Index: libbase/utf8.cpp
===================================================================
RCS file: /sources/gnash/gnash/libbase/utf8.cpp,v
retrieving revision 1.7
retrieving revision 1.8
diff -u -b -r1.7 -r1.8
--- libbase/utf8.cpp    4 Feb 2008 15:16:54 -0000       1.7
+++ libbase/utf8.cpp    5 Feb 2008 12:01:51 -0000       1.8
@@ -1,15 +1,58 @@
-// utf8.cpp    -- Thatcher Ulrich 2004   -*- coding: utf-8;-*-
-
-// This source code has been donated to the Public Domain.  Do
-// whatever you want with it.  THE AUTHOR DOES NOT WARRANT THIS CODE.
-
-// Utility code for dealing with UTF-8 encoded text.
+// utf8.cpp: utilities for converting to and from UTF-8
+// 
+//   Copyright (C) 2008 Free Software Foundation, Inc.
+// 
+// This program is free software; you can redistribute it and/or modify
+// it under the terms of the GNU General Public License as published by
+// the Free Software Foundation; either version 3 of the License, or
+// (at your option) any later version.
+// 
+// This program is distributed in the hope that it will be useful,
+// but WITHOUT ANY WARRANTY; without even the implied warranty of
+// MERCHANTABILITY or FITNESS FOR A PARTICULAR PURPOSE.  See the
+// GNU General Public License for more details.
+// 
+// You should have received a copy of the GNU General Public License
+// along with this program; if not, write to the Free Software
+// Foundation, Inc., 51 Franklin St, Fifth Floor, Boston, MA  02110-1301  USA
+//
+// Based on the public domain work of Thatcher Ulrich <address@hidden> 2004
 //
 // Much useful info at "UTF-8 and Unicode FAQ" 
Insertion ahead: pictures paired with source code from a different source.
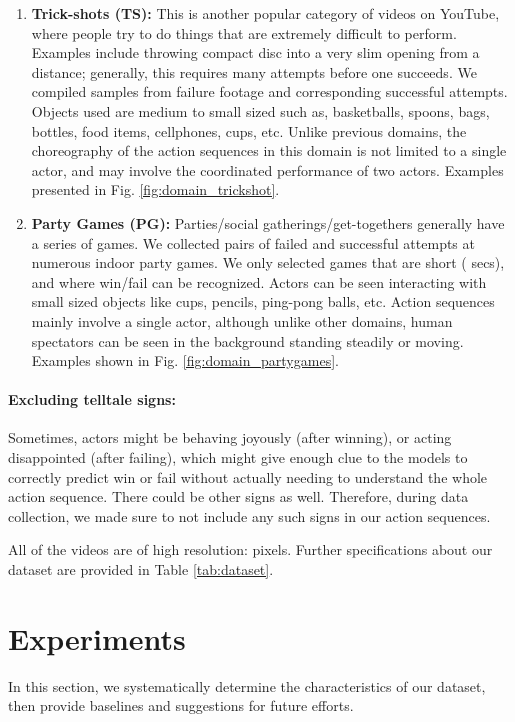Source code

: \documentclass[final]{cvpr}
\begin{document}
\begin{enumerate}
\item{\textbf{Trick-shots (TS):}}
This is another popular category of videos on YouTube, where people try to do things that are extremely difficult to perform. Examples include throwing compact disc into a very slim opening from a distance; generally, this requires many attempts before one succeeds. We compiled samples from failure footage and corresponding successful attempts. Objects used are medium to small sized such as, basketballs, spoons, bags, bottles, food items, cellphones, cups, etc. Unlike previous domains, the choreography of the action sequences in this domain is not limited to a single actor, and may involve the coordinated performance of two actors. Examples presented in Fig. \ref{fig:domain_trickshot}.

\item{\textbf{Party Games (PG):}}
Parties/social gatherings/get-togethers generally have a series of games. 
We collected pairs of failed and successful attempts at numerous indoor party games. We only selected games that are short ( secs), and where win/fail can be recognized. Actors can be seen interacting with small sized objects like cups, pencils, ping-pong balls, etc. Action sequences mainly involve a single actor, although unlike other domains, human spectators can be seen in the background standing steadily or moving. Examples shown in Fig. \ref{fig:domain_partygames}.
\end{enumerate}

\paragraph{Excluding telltale signs:} Sometimes, actors might be behaving joyously (after winning), or acting disappointed (after failing), which might give enough clue to the models to correctly predict win or fail without actually needing to understand the whole action sequence. There could be other signs as well. Therefore, during data collection, we made sure to not include any such signs in our action sequences.

All of the videos are of high resolution:  pixels. Further specifications about our dataset are provided in Table \ref{tab:dataset}. \section{Experiments}
\label{sec:exp}
In this section, we systematically determine the characteristics of our dataset, then provide baselines and suggestions for future efforts. 
\end{document}
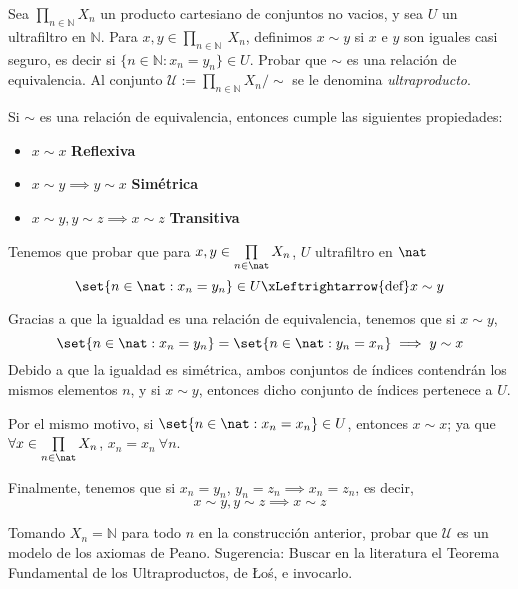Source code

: \begin{problem}
Sea  $\prod_{n\in \mathbb{N}} X_n$ un producto cartesiano de conjuntos no vacios, y sea $U$ un ultrafiltro en $\mathbb{N}$.
Para $x,y \in  \prod_{n\in \mathbb{N}}\ X_n$, definimos $x\sim y$ si $x$ e $y$ son iguales casi seguro, es
decir si $\{n\in \mathbb{N}: x_n = y_n\}\in U$. Probar que $\sim$ es una relación de equivalencia.
Al conjunto $\mathcal{U}:=\prod_{n\in \mathbb{N}} X_n/\sim$ se le denomina {\em ultraproducto}.

\solution

Si $\sim$ es una relación de equivalencia, entonces cumple las siguientes propiedades:
\begin{itemize}
	\item $x \sim x$ {\bf Reflexiva}
	\item $x \sim y \implies y \sim x$ {\bf Simétrica}
	\item $x \sim y, y \sim z \implies x \sim z$ {\bf Transitiva}
\end{itemize}

Tenemos que probar que para $x,y \in \prod\limits_{n \in \nat} X_n$, $U$ ultrafiltro en $\nat$
\[ \set{ n \in \nat : x_n = y_n} \in U \xLeftrightarrow{\text{def}} x \sim y \]

Gracias a que la igualdad es una relación de equivalencia, tenemos que si $x \sim y$,
\[\set{ n \in \nat : x_n = y_n} = \set{ n \in \nat : y_n = x_n} \implies y \sim x \]
Debido a que la igualdad es simétrica, ambos conjuntos de índices contendrán los mismos elementos $n$, y si $x\sim y$, entonces dicho conjunto de índices pertenece a $U$.

Por el mismo motivo, si $\set{ n \in \nat : x_n = x_n} \in U$, entonces $x \sim x$; ya que\\
$\forall x \in \prod\limits_{n \in \nat} X_n$, $x_n = x_n \ \forall n$.

Finalmente, tenemos que si $x_n = y_n$, $y_n = z_n \implies x_n = z_n$, es decir,
\[x \sim y, y \sim z \implies x \sim z\]

\end{problem}

\begin{problem}
Tomando $X_n = \mathbb{N}$ para todo $n$ en la construcción anterior, probar que $\mathcal{U}$ es un modelo de los axiomas de Peano. Sugerencia: Buscar en la literatura el Teorema Fundamental de los Ultraproductos, de {\L}o\'s, e invocarlo.

\solution

\end{problem}

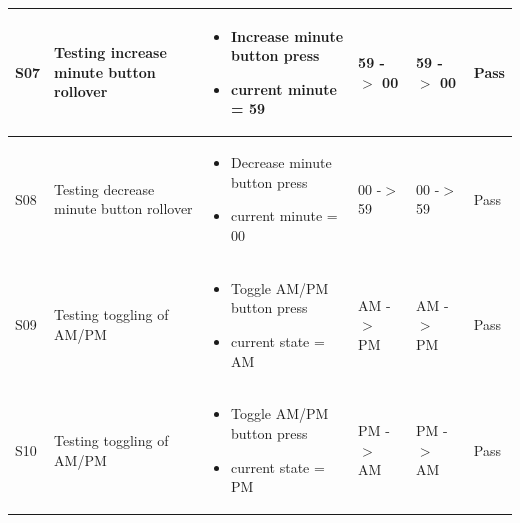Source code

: \documentclass[12pt]{article}
\begin{document}
\begin{tabularx}{\textwidth}{|X|p{}|p{}|p{}|p{}|p{}|}
        \hline
        S07  &  Testing increase minute button rollover & 
        \begin{itemize}[leftmargin=*,topsep=0ex,parsep=0pt]
            \item Increase minute button press 
            \item current minute = 59
        \end{itemize}
        & 59 -$>$ 00 & 59 -$>$ 00 & Pass \\
        
       \hline
        S08  &  Testing decrease minute button rollover & 
        \begin{itemize}[leftmargin=*,topsep=0ex,parsep=0pt]
            \item Decrease minute button press
            \item current minute = 00
        \end{itemize}
        & 00 -$>$ 59 & 00 -$>$ 59 & Pass \\
        
        \hline
        S09  &  Testing toggling of AM/PM & 
        \begin{itemize}[leftmargin=*,topsep=0ex,parsep=0pt]
            \item Toggle AM/PM button press
            \item  current state = AM
        \end{itemize}
        & AM -$>$ PM & AM -$>$ PM & Pass \\
        
        \hline
        S10  &  Testing toggling of AM/PM &
        \begin{itemize}[leftmargin=*,topsep=0ex,parsep=0pt]
            \item Toggle AM/PM button press
            \item   current state = PM
        \end{itemize}
        & PM -$>$ AM & PM -$>$ AM & Pass \\
        

\end{tabularx}
\end{document}
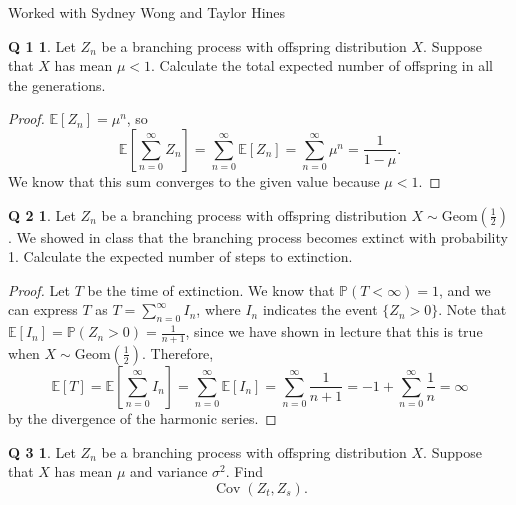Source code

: \documentclass[12pt]{article}
\newcommand{\p}{\mathbb{P}}
\newcommand{\E}{\mathbb{E}}
\DeclareMathOperator{\Cov}{Cov}
\theoremstyle{definition}
\newtheorem*{prob1}{Q 1}
\newtheorem*{prob2}{Q 2}
\newtheorem*{prob3}{Q 3}
\begin{document}
\noindent Worked with Sydney Wong and Taylor Hines
\begin{prob1}
Let $Z_n$ be a branching process with offspring distribution $X$.  Suppose that $X$ has mean $\mu < 1$.  Calculate the total expected number of offspring in all the generations.
\end{prob1}

\begin{proof}
$\E[Z_n] = \mu^n$, so
$$
\E \left[ \sum\limits_{n=0}^\infty Z_n \right] = \sum\limits_{n=0}^\infty \E[Z_n] = \sum\limits_{n=0}^\infty \mu^n = \dfrac{1}{1-\mu}.
$$
We know that this sum converges to the given value because $\mu < 1$.
\end{proof}

\begin{prob2}
Let $Z_n$ be a branching process with offspring distribution $X \sim \text{Geom}(\frac12)$.  We showed in class that the branching process becomes extinct with probability 1.  Calculate the expected number of steps to extinction.
\end{prob2}

\begin{proof}
Let $T$ be the time of extinction.  We know that $\p(T < \infty) = 1$, and we can express $T$ as $T = \sum\limits_{n=0}^\infty I_n$, where $I_n$ indicates the event $\{Z_n > 0 \}$.  Note that $\E[I_n] = \p(Z_n > 0) = \frac{1}{n+1}$, since we have shown in lecture that this is true when $X \sim \text{Geom}(\frac12)$. Therefore,
$$
\E[T] = \E \left[ \sum\limits_{n=0}^\infty I_n \right] = \sum\limits_{n=0}^\infty \E[I_n] = \sum\limits_{n=0}^\infty \frac{1}{n+1} = -1 + \sum\limits_{n=0}^\infty \frac{1}{n} = \infty
$$
by the divergence of the harmonic series.
\end{proof}

\begin{prob3}
Let $Z_n$ be a branching process with offspring distribution $X$.  Suppose that $X$ has mean $\mu$ and variance $\sigma^2$.  Find $$\Cov(Z_t,Z_s).$$
\end{prob3}
\end{document}
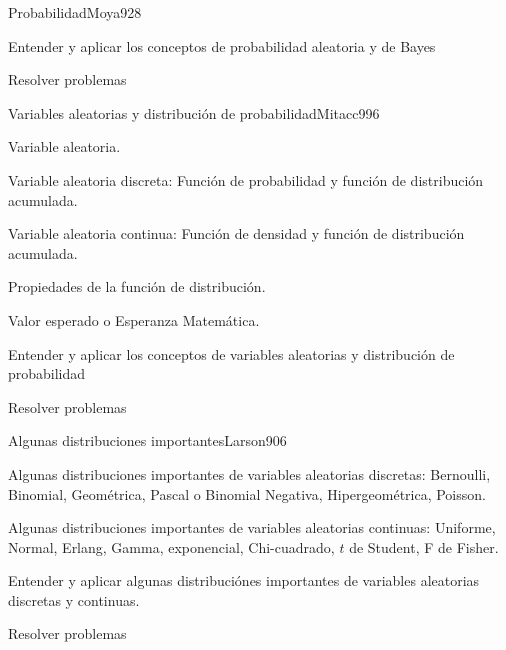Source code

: \begin{syllabus}
\begin{unit}{Probabilidad}{Moya92}{8}
   \begin{learningoutcomes}
         \item  Entender y aplicar los conceptos de probabilidad aleatoria y de Bayes
         \item  Resolver problemas
   \end{learningoutcomes}
\end{unit}

\begin{unit}{Variables aleatorias y distribución de probabilidad}{Mitacc99}{6}
   \begin{topics}
         \item  Variable aleatoria.
	 \item  Variable aleatoria discreta: Función de probabilidad y función de distribución acumulada.
         \item  Variable aleatoria continua: Función de densidad y función de distribución acumulada.
	 \item  Propiedades de la función de distribución.
         \item  Valor esperado o Esperanza Matemática.
   \end{topics}

   \begin{learningoutcomes}
         \item  Entender y aplicar los conceptos de variables aleatorias y  distribución de probabilidad
         \item  Resolver problemas
   \end{learningoutcomes}
\end{unit}

\begin{unit}{Algunas distribuciones importantes}{Larson90}{6}
   \begin{topics}
         \item  Algunas distribuciones importantes de variables aleatorias discretas: Bernoulli, Binomial,  Geométrica, Pascal o Binomial Negativa, Hipergeométrica, Poisson.
	 \item  Algunas distribuciones importantes de variables aleatorias continuas: Uniforme, Normal, Erlang, Gamma, exponencial, Chi-cuadrado, $t$ de Student, F de Fisher.
   \end{topics}

   \begin{learningoutcomes}
         \item  Entender y aplicar algunas distribuciónes importantes de variables aleatorias discretas y continuas.
         \item  Resolver problemas
   \end{learningoutcomes}
\end{unit}


\end{syllabus}
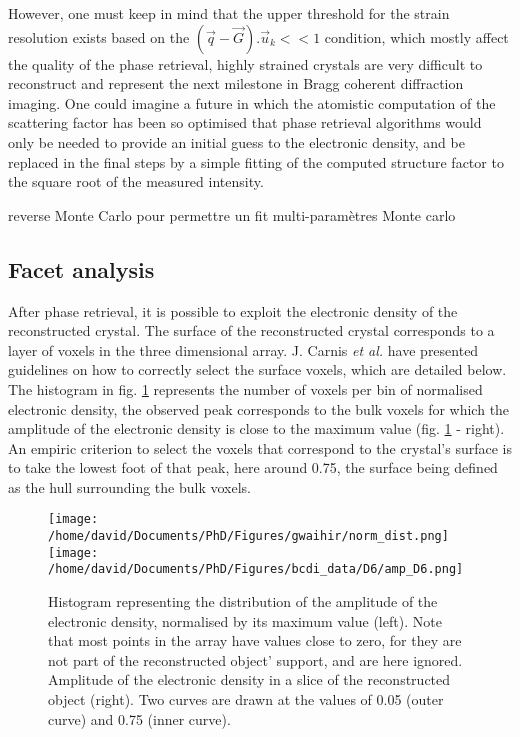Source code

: However, one must keep in mind that the upper threshold for the strain resolution exists based on the $(\vec{q}-\vec{G}).\vec{u}_k<<1$ condition, which mostly affect the quality of the phase retrieval, highly strained crystals are very difficult to reconstruct and represent the next milestone in Bragg coherent diffraction imaging.
One could imagine a future in which the atomistic computation of the scattering factor has been so optimised that phase retrieval algorithms would only be needed to provide an initial guess to the electronic density, and be replaced in the final steps by a simple fitting of the computed structure factor to the square root of the measured intensity.

\textcolor{Important}{reverse Monte Carlo pour permettre un fit multi-paramètres
 Monte carlo \parencite{RLMcGreevy_2001}}

\subsection{Facet analysis} \label{sec:FacetAnalysis}

After phase retrieval, it is possible to exploit the electronic density of the reconstructed crystal.
The surface of the reconstructed crystal corresponds to a layer of voxels in the three dimensional array.
J. Carnis \textit{et al.} \parencite*{Carnis2019_scientific_reports} have presented guidelines on how to correctly select the surface voxels, which are detailed below.
The histogram in fig. \ref{fig:histo} represents the number of voxels per bin of normalised electronic density, the observed peak corresponds to the bulk voxels for which the amplitude of the electronic density is close to the maximum value (fig. \ref{fig:histo} - right).
An empiric criterion to select the voxels that correspond to the crystal's surface is to take the lowest foot of that peak, here around \num{0.75}, the surface being defined as the hull surrounding the bulk voxels.

\begin{figure}[!htb]
   \centering
   \texttt{[image: /home/david/Documents/PhD/Figures/gwaihir/norm\_dist.png]}
   \texttt{[image: /home/david/Documents/PhD/Figures/bcdi\_data/D6/amp\_D6.png]}
   \caption{
   Histogram representing the distribution of the amplitude of the electronic density, normalised by its maximum value (left).
   Note that most points in the array have values close to zero, for they are not part of the reconstructed object' support, and are here ignored.
   Amplitude of the electronic density in a slice of the reconstructed object (right).
   Two curves are drawn at the values of \num{0.05} (outer curve) and \num{0.75} (inner curve).
   }
   \label{fig:histo}
\end{figure}

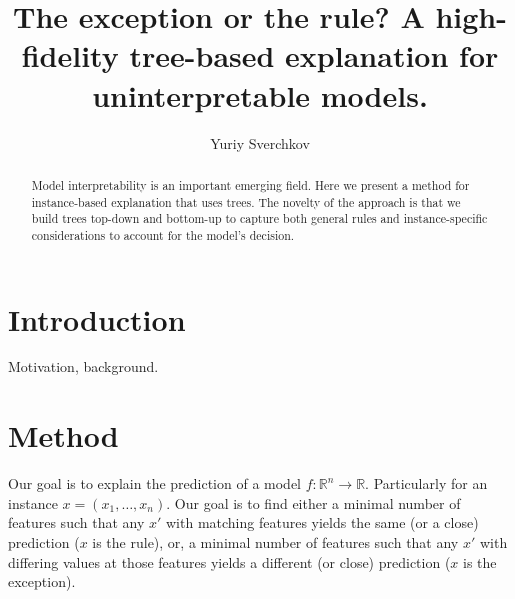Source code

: \documentclass{article}
\title{The exception or the rule? A high-fidelity tree-based explanation for uninterpretable models.}
\author{Yuriy Sverchkov}
\begin{document}
	\begin{abstract}
		Model interpretability is an important emerging field.
		Here we present a method for instance-based explanation that uses trees.
		The novelty of the approach is that we build trees top-down and bottom-up to
		capture both general rules and instance-specific considerations to account for
		the model's decision.
	\end{abstract}
\section{Introduction}
Motivation, background.
\section{Method}
Our goal is to explain the prediction of a model $f: \mathbb R^n \rightarrow \mathbb R$.
Particularly for an instance $x= (x_1,\ldots, x_n)$.
Our goal is to find either a minimal number of features such that any $x'$ with matching features yields the same (or a close) prediction ($x$ is the rule), or, a minimal number of features such that any $x'$ with differing values at those features yields a different (or close) prediction ($x$ is the exception).
\end{document}
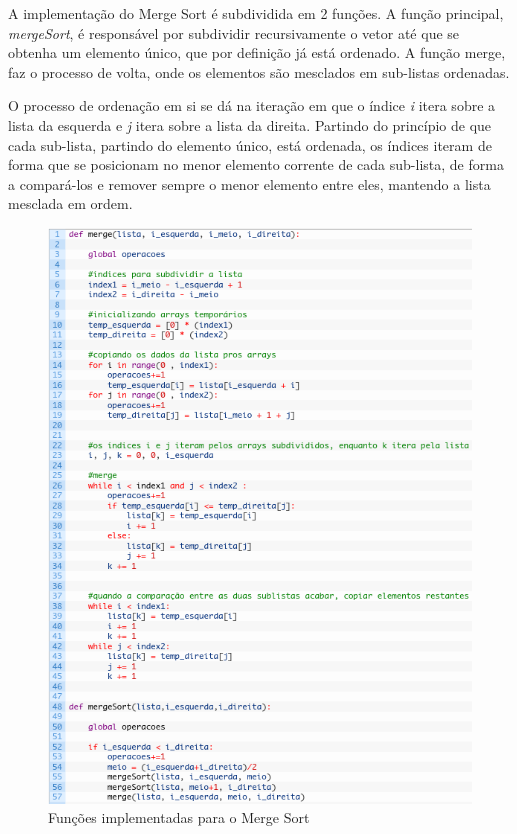 A implementação do Merge Sort é subdividida em 2 funções. A função principal, \textit{mergeSort}, é responsável por subdividir recursivamente o vetor até que se obtenha um elemento único, que por definição já está ordenado. A função merge, faz o processo de volta, onde os elementos são mesclados em sub-listas ordenadas. 

O processo de ordenação em si se dá na iteração em que o índice \textit{i} itera sobre a lista da esquerda e \textit{j} itera sobre a lista da direita. Partindo do princípio de que cada sub-lista, partindo do elemento único, está ordenada, os índices iteram de forma que se posicionam no menor elemento corrente de cada sub-lista, de forma a compará-los e remover sempre o menor elemento entre eles, mantendo a lista mesclada em ordem.


\begin{figure}[!htb]
\centering
\includegraphics[width=16cm]{img/codigo3.png}
\caption{Funções implementadas para o Merge Sort}
\label{fig:codigo3}
\end{figure}

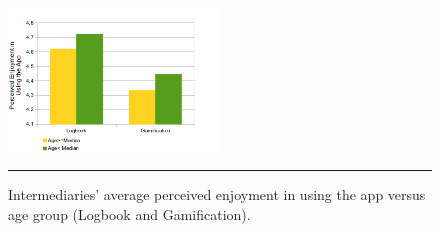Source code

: \begin{figure}[htbp]
  \centering
    \includegraphics[width=0.5\textwidth]{Figures/PE_Interm_App_exp_seq.png}
    \rule{35em}{0.5pt}
  \caption{Intermediaries' average perceived enjoyment in using the app versus age group (Logbook and Gamification).}
  \label{figure:PE_Interm_App_exp_seq}
\end{figure}\newline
http://www.cl.cam.ac.uk/~mgk25/unicode.html
 
 
 #include "utf8.h"
 
+std::wstring
+utf8::decodeCanonicalString(const std::string& str)
+{
+       std::wstring wstr = L"";
+       
+       std::string::const_iterator it = str.begin();
+       while (boost::uint32_t code = utf8::decodeNextUnicodeCharacter(it))
+       {
+               wstr.push_back((wchar_t) code);
+       }
+       
+       return wstr;
+
+}
+
+std::string
+utf8::encodeCanonicalString(const std::wstring& wstr)
+{
+       std::string str = "";
+       
+       std::wstring::const_iterator it = wstr.begin();
+       while ( it != wstr.end())
+       {
+               str.append(utf8::encodeUnicodeCharacter(*it++));
+       }
+       
+       return str;
+
+}
+
 boost::uint32_t        
utf8::decodeNextUnicodeCharacter(std::string::const_iterator& it)
 {
        boost::uint32_t uc;
@@ -104,6 +147,7 @@
        else
        {
                // Invalid.
+               it++;
                return INVALID;
        }
 }
@@ -119,47 +163,47 @@
        if (ucs_character <= 0x7F)
        {
                // Plain single-byte ASCII.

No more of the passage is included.